- What to do: An exact copy of every entry is required, without the pictures.

- The input:
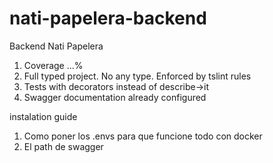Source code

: # nati-papelera-backend
Backend Nati Papelera

1) Coverage ...%
2) Full typed project. No any type. Enforced by tslint rules
3) Tests with decorators instead of describe->it
4) Swagger documentation already configured

instalation guide

1) Como poner los .envs para que funcione todo con docker
2) El path de swagger
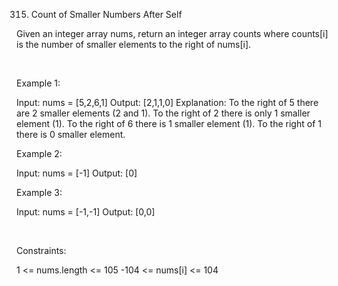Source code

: 315. Count of Smaller Numbers After Self

Given an integer array nums, return an integer array counts where counts[i] is the number of smaller elements to the right of nums[i].

 

Example 1:

Input: nums = [5,2,6,1]
Output: [2,1,1,0]
Explanation:
To the right of 5 there are 2 smaller elements (2 and 1).
To the right of 2 there is only 1 smaller element (1).
To the right of 6 there is 1 smaller element (1).
To the right of 1 there is 0 smaller element.


Example 2:

Input: nums = [-1]
Output: [0]


Example 3:

Input: nums = [-1,-1]
Output: [0,0]


 

Constraints:

1 <= nums.length <= 105
-104 <= nums[i] <= 104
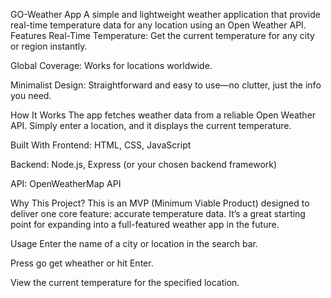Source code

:GO-Weather App
A simple and lightweight weather application that provide
 real-time temperature data for any location using an Open
  Weather API.
  Features
Real-Time Temperature: Get the current temperature for any city or region instantly.

Global Coverage: Works for locations worldwide.

Minimalist Design: Straightforward and easy to use—no clutter, just the info you need.

How It Works
The app fetches weather data from a reliable Open Weather API. Simply enter a location, and it displays the current temperature.

Built With
Frontend: HTML, CSS, JavaScript

Backend: Node.js, Express (or your chosen backend framework)

API: OpenWeatherMap API

Why This Project?
This is an MVP (Minimum Viable Product) designed to deliver one core feature: accurate temperature data. It’s a great starting point for expanding into a full-featured weather app in the future.

Usage
Enter the name of a city or location in the search bar.

Press go get wheather or hit Enter.

View the current temperature for the specified location.
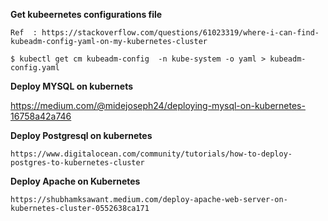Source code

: **Get kubeernetes configurations file**

    Ref  : https://stackoverflow.com/questions/61023319/where-i-can-find-kubeadm-config-yaml-on-my-kubernetes-cluster

    $ kubectl get cm kubeadm-config  -n kube-system -o yaml > kubeadm-config.yaml



**Deploy MYSQL on kubernets**

https://medium.com/@midejoseph24/deploying-mysql-on-kubernetes-16758a42a746



**Deploy Postgresql on kubernetes**


    https://www.digitalocean.com/community/tutorials/how-to-deploy-postgres-to-kubernetes-cluster



**Deploy Apache on Kubernetes**

    https://shubhamksawant.medium.com/deploy-apache-web-server-on-kubernetes-cluster-0552638ca171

- Output for this task:
Source code

: # nati-papelera-backend
Backend Nati Papelera

1) Coverage ...%
2) Full typed project. No any type. Enforced by tslint rules
3) Tests with decorators instead of describe->it
4) Swagger documentation already configured

instalation guide

1) Como poner los .envs para que funcione todo con docker
2) El path de swagger
Source code

: 315. Count of Smaller Numbers After Self

Given an integer array nums, return an integer array counts where counts[i] is the number of smaller elements to the right of nums[i].

 

Example 1:

Input: nums = [5,2,6,1]
Output: [2,1,1,0]
Explanation:
To the right of 5 there are 2 smaller elements (2 and 1).
To the right of 2 there is only 1 smaller element (1).
To the right of 6 there is 1 smaller element (1).
To the right of 1 there is 0 smaller element.


Example 2:

Input: nums = [-1]
Output: [0]


Example 3:

Input: nums = [-1,-1]
Output: [0,0]


 

Constraints:

1 <= nums.length <= 105
-104 <= nums[i] <= 104
Source code

:GO-Weather App
A simple and lightweight weather application that provide
 real-time temperature data for any location using an Open
  Weather API.
  Features
Real-Time Temperature: Get the current temperature for any city or region instantly.

Global Coverage: Works for locations worldwide.

Minimalist Design: Straightforward and easy to use—no clutter, just the info you need.

How It Works
The app fetches weather data from a reliable Open Weather API. Simply enter a location, and it displays the current temperature.

Built With
Frontend: HTML, CSS, JavaScript

Backend: Node.js, Express (or your chosen backend framework)

API: OpenWeatherMap API

Why This Project?
This is an MVP (Minimum Viable Product) designed to deliver one core feature: accurate temperature data. It’s a great starting point for expanding into a full-featured weather app in the future.

Usage
Enter the name of a city or location in the search bar.

Press go get wheather or hit Enter.

View the current temperature for the specified location.
Source code

: **Get kubeernetes configurations file**

    Ref  : https://stackoverflow.com/questions/61023319/where-i-can-find-kubeadm-config-yaml-on-my-kubernetes-cluster

    $ kubectl get cm kubeadm-config  -n kube-system -o yaml > kubeadm-config.yaml



**Deploy MYSQL on kubernets**

https://medium.com/@midejoseph24/deploying-mysql-on-kubernetes-16758a42a746



**Deploy Postgresql on kubernetes**


    https://www.digitalocean.com/community/tutorials/how-to-deploy-postgres-to-kubernetes-cluster



**Deploy Apache on Kubernetes**

    https://shubhamksawant.medium.com/deploy-apache-web-server-on-kubernetes-cluster-0552638ca171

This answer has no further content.